Instructions to follow:
Below is a set of records. Please retype every one exactly.

__________________________________________________

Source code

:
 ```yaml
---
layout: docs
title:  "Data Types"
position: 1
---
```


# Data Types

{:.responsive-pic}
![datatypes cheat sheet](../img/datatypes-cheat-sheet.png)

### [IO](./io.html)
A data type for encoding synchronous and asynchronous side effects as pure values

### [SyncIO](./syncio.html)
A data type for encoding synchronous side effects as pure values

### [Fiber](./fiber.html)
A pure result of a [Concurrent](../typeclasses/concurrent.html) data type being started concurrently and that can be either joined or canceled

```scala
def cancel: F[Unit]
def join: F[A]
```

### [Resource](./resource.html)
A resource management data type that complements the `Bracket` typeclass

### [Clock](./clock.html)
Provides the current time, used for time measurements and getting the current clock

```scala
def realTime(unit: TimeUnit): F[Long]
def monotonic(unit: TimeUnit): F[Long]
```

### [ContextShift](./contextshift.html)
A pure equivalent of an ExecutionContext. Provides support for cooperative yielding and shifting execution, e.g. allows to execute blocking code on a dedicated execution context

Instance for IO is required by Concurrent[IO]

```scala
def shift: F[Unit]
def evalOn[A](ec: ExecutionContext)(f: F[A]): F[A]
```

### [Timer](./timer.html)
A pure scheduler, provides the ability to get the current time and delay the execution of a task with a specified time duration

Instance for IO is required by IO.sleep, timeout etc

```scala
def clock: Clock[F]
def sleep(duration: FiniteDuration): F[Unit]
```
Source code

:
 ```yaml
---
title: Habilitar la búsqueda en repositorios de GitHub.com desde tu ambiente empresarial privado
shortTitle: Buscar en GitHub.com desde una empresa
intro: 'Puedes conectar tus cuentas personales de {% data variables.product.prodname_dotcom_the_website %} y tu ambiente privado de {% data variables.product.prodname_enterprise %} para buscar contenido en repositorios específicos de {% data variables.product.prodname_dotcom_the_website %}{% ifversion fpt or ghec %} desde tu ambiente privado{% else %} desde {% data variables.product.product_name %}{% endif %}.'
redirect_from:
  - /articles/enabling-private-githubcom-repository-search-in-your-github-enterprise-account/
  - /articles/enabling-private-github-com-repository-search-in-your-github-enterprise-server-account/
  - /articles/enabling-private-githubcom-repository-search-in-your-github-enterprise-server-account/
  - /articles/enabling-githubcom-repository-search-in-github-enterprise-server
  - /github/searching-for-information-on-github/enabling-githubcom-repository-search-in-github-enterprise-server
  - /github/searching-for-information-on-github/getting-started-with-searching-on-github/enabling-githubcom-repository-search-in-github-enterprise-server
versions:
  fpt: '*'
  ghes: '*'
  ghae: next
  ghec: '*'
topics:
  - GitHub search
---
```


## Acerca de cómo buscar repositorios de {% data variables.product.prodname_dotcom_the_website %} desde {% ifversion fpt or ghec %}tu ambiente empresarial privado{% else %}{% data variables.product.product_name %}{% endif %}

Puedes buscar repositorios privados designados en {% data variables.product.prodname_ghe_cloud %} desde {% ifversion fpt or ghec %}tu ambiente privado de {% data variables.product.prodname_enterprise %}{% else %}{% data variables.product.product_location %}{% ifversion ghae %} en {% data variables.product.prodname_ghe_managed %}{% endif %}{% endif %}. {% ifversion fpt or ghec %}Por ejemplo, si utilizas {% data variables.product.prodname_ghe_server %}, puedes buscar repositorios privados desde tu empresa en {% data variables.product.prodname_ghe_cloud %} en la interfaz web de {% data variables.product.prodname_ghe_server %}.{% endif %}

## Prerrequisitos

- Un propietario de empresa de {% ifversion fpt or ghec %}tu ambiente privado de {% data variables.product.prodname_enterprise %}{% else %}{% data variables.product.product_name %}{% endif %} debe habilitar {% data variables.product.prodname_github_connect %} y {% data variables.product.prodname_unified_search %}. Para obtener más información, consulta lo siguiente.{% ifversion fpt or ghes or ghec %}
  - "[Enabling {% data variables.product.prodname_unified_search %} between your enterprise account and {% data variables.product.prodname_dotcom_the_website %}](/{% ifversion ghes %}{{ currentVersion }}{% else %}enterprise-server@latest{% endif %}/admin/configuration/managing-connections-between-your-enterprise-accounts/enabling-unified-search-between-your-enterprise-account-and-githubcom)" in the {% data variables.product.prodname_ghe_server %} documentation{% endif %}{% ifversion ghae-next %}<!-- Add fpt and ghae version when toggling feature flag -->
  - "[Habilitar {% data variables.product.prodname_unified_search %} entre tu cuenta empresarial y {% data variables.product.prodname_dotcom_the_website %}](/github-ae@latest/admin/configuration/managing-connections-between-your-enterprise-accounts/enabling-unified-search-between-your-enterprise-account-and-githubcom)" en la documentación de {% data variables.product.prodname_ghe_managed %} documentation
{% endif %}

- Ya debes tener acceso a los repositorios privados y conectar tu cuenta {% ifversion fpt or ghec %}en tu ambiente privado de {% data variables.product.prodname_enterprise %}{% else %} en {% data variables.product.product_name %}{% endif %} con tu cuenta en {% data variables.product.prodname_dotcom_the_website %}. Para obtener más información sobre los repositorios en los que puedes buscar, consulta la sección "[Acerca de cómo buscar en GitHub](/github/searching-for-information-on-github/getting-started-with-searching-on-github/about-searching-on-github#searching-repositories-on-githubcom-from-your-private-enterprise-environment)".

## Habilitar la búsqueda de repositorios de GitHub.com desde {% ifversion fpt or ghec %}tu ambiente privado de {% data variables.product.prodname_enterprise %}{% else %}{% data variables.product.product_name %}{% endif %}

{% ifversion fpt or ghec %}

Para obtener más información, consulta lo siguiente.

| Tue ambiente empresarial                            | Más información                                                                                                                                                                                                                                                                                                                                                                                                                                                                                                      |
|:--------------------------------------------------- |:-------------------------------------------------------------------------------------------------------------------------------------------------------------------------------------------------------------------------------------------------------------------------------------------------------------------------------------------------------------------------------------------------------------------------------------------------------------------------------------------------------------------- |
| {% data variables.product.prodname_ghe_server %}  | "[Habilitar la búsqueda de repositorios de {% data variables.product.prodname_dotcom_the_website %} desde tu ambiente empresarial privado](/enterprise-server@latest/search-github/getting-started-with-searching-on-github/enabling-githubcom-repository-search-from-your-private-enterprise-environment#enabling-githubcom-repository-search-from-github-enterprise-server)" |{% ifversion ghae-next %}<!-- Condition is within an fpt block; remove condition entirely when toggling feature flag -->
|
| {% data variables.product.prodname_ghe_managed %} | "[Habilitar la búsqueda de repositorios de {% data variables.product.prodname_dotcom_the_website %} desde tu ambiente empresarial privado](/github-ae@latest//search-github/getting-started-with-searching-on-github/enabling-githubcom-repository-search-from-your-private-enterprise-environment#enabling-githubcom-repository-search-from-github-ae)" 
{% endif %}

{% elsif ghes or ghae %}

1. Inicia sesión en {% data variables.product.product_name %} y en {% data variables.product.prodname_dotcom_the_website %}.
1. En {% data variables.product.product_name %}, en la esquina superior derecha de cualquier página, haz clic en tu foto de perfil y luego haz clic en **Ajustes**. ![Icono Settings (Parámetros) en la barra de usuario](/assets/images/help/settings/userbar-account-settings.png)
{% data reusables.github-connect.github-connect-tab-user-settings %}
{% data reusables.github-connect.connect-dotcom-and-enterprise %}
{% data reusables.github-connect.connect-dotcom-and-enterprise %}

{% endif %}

__________________________________________________

Result of the task:
Source code

:
 ```yaml
---
layout: docs
title:  "Data Types"
position: 1
---
```


# Data Types

{:.responsive-pic}
![datatypes cheat sheet](../img/datatypes-cheat-sheet.png)

### [IO](./io.html)
A data type for encoding synchronous and asynchronous side effects as pure values

### [SyncIO](./syncio.html)
A data type for encoding synchronous side effects as pure values

### [Fiber](./fiber.html)
A pure result of a [Concurrent](../typeclasses/concurrent.html) data type being started concurrently and that can be either joined or canceled

```scala
def cancel: F[Unit]
def join: F[A]
```

### [Resource](./resource.html)
A resource management data type that complements the `Bracket` typeclass

### [Clock](./clock.html)
Provides the current time, used for time measurements and getting the current clock

```scala
def realTime(unit: TimeUnit): F[Long]
def monotonic(unit: TimeUnit): F[Long]
```

### [ContextShift](./contextshift.html)
A pure equivalent of an ExecutionContext. Provides support for cooperative yielding and shifting execution, e.g. allows to execute blocking code on a dedicated execution context

Instance for IO is required by Concurrent[IO]

```scala
def shift: F[Unit]
def evalOn[A](ec: ExecutionContext)(f: F[A]): F[A]
```

### [Timer](./timer.html)
A pure scheduler, provides the ability to get the current time and delay the execution of a task with a specified time duration

Instance for IO is required by IO.sleep, timeout etc

```scala
def clock: Clock[F]
def sleep(duration: FiniteDuration): F[Unit]
```
Source code

:
 ```yaml
---
title: Habilitar la búsqueda en repositorios de GitHub.com desde tu ambiente empresarial privado
shortTitle: Buscar en GitHub.com desde una empresa
intro: 'Puedes conectar tus cuentas personales de {% data variables.product.prodname_dotcom_the_website %} y tu ambiente privado de {% data variables.product.prodname_enterprise %} para buscar contenido en repositorios específicos de {% data variables.product.prodname_dotcom_the_website %}{% ifversion fpt or ghec %} desde tu ambiente privado{% else %} desde {% data variables.product.product_name %}{% endif %}.'
redirect_from:
  - /articles/enabling-private-githubcom-repository-search-in-your-github-enterprise-account/
  - /articles/enabling-private-github-com-repository-search-in-your-github-enterprise-server-account/
  - /articles/enabling-private-githubcom-repository-search-in-your-github-enterprise-server-account/
  - /articles/enabling-githubcom-repository-search-in-github-enterprise-server
  - /github/searching-for-information-on-github/enabling-githubcom-repository-search-in-github-enterprise-server
  - /github/searching-for-information-on-github/getting-started-with-searching-on-github/enabling-githubcom-repository-search-in-github-enterprise-server
versions:
  fpt: '*'
  ghes: '*'
  ghae: next
  ghec: '*'
topics:
  - GitHub search
---
```


## Acerca de cómo buscar repositorios de {% data variables.product.prodname_dotcom_the_website %} desde {% ifversion fpt or ghec %}tu ambiente empresarial privado{% else %}{% data variables.product.product_name %}{% endif %}

Puedes buscar repositorios privados designados en {% data variables.product.prodname_ghe_cloud %} desde {% ifversion fpt or ghec %}tu ambiente privado de {% data variables.product.prodname_enterprise %}{% else %}{% data variables.product.product_location %}{% ifversion ghae %} en {% data variables.product.prodname_ghe_managed %}{% endif %}{% endif %}. {% ifversion fpt or ghec %}Por ejemplo, si utilizas {% data variables.product.prodname_ghe_server %}, puedes buscar repositorios privados desde tu empresa en {% data variables.product.prodname_ghe_cloud %} en la interfaz web de {% data variables.product.prodname_ghe_server %}.{% endif %}

## Prerrequisitos

- Un propietario de empresa de {% ifversion fpt or ghec %}tu ambiente privado de {% data variables.product.prodname_enterprise %}{% else %}{% data variables.product.product_name %}{% endif %} debe habilitar {% data variables.product.prodname_github_connect %} y {% data variables.product.prodname_unified_search %}. Para obtener más información, consulta lo siguiente.{% ifversion fpt or ghes or ghec %}
  - "[Enabling {% data variables.product.prodname_unified_search %} between your enterprise account and {% data variables.product.prodname_dotcom_the_website %}](/{% ifversion ghes %}{{ currentVersion }}{% else %}enterprise-server@latest{% endif %}/admin/configuration/managing-connections-between-your-enterprise-accounts/enabling-unified-search-between-your-enterprise-account-and-githubcom)" in the {% data variables.product.prodname_ghe_server %} documentation{% endif %}{% ifversion ghae-next %}<!-- Add fpt and ghae version when toggling feature flag -->
  - "[Habilitar {% data variables.product.prodname_unified_search %} entre tu cuenta empresarial y {% data variables.product.prodname_dotcom_the_website %}](/github-ae@latest/admin/configuration/managing-connections-between-your-enterprise-accounts/enabling-unified-search-between-your-enterprise-account-and-githubcom)" en la documentación de {% data variables.product.prodname_ghe_managed %} documentation
{% endif %}

- Ya debes tener acceso a los repositorios privados y conectar tu cuenta {% ifversion fpt or ghec %}en tu ambiente privado de {% data variables.product.prodname_enterprise %}{% else %} en {% data variables.product.product_name %}{% endif %} con tu cuenta en {% data variables.product.prodname_dotcom_the_website %}. Para obtener más información sobre los repositorios en los que puedes buscar, consulta la sección "[Acerca de cómo buscar en GitHub](/github/searching-for-information-on-github/getting-started-with-searching-on-github/about-searching-on-github#searching-repositories-on-githubcom-from-your-private-enterprise-environment)".

## Habilitar la búsqueda de repositorios de GitHub.com desde {% ifversion fpt or ghec %}tu ambiente privado de {% data variables.product.prodname_enterprise %}{% else %}{% data variables.product.product_name %}{% endif %}

{% ifversion fpt or ghec %}

Para obtener más información, consulta lo siguiente.

| Tue ambiente empresarial                            | Más información                                                                                                                                                                                                                                                                                                                                                                                                                                                                                                      |
|:--------------------------------------------------- |:-------------------------------------------------------------------------------------------------------------------------------------------------------------------------------------------------------------------------------------------------------------------------------------------------------------------------------------------------------------------------------------------------------------------------------------------------------------------------------------------------------------------- |
| {% data variables.product.prodname_ghe_server %}  | "[Habilitar la búsqueda de repositorios de {% data variables.product.prodname_dotcom_the_website %} desde tu ambiente empresarial privado](/enterprise-server@latest/search-github/getting-started-with-searching-on-github/enabling-githubcom-repository-search-from-your-private-enterprise-environment#enabling-githubcom-repository-search-from-github-enterprise-server)" |{% ifversion ghae-next %}<!-- Condition is within an fpt block; remove condition entirely when toggling feature flag -->
|
| {% data variables.product.prodname_ghe_managed %} | "[Habilitar la búsqueda de repositorios de {% data variables.product.prodname_dotcom_the_website %} desde tu ambiente empresarial privado](/github-ae@latest//search-github/getting-started-with-searching-on-github/enabling-githubcom-repository-search-from-your-private-enterprise-environment#enabling-githubcom-repository-search-from-github-ae)" 
{% endif %}

{% elsif ghes or ghae %}

1. Inicia sesión en {% data variables.product.product_name %} y en {% data variables.product.prodname_dotcom_the_website %}.
1. En {% data variables.product.product_name %}, en la esquina superior derecha de cualquier página, haz clic en tu foto de perfil y luego haz clic en **Ajustes**. ![Icono Settings (Parámetros) en la barra de usuario](/assets/images/help/settings/userbar-account-settings.png)
{% data reusables.github-connect.github-connect-tab-user-settings %}
{% data reusables.github-connect.connect-dotcom-and-enterprise %}
{% data reusables.github-connect.connect-dotcom-and-enterprise %}

{% endif %}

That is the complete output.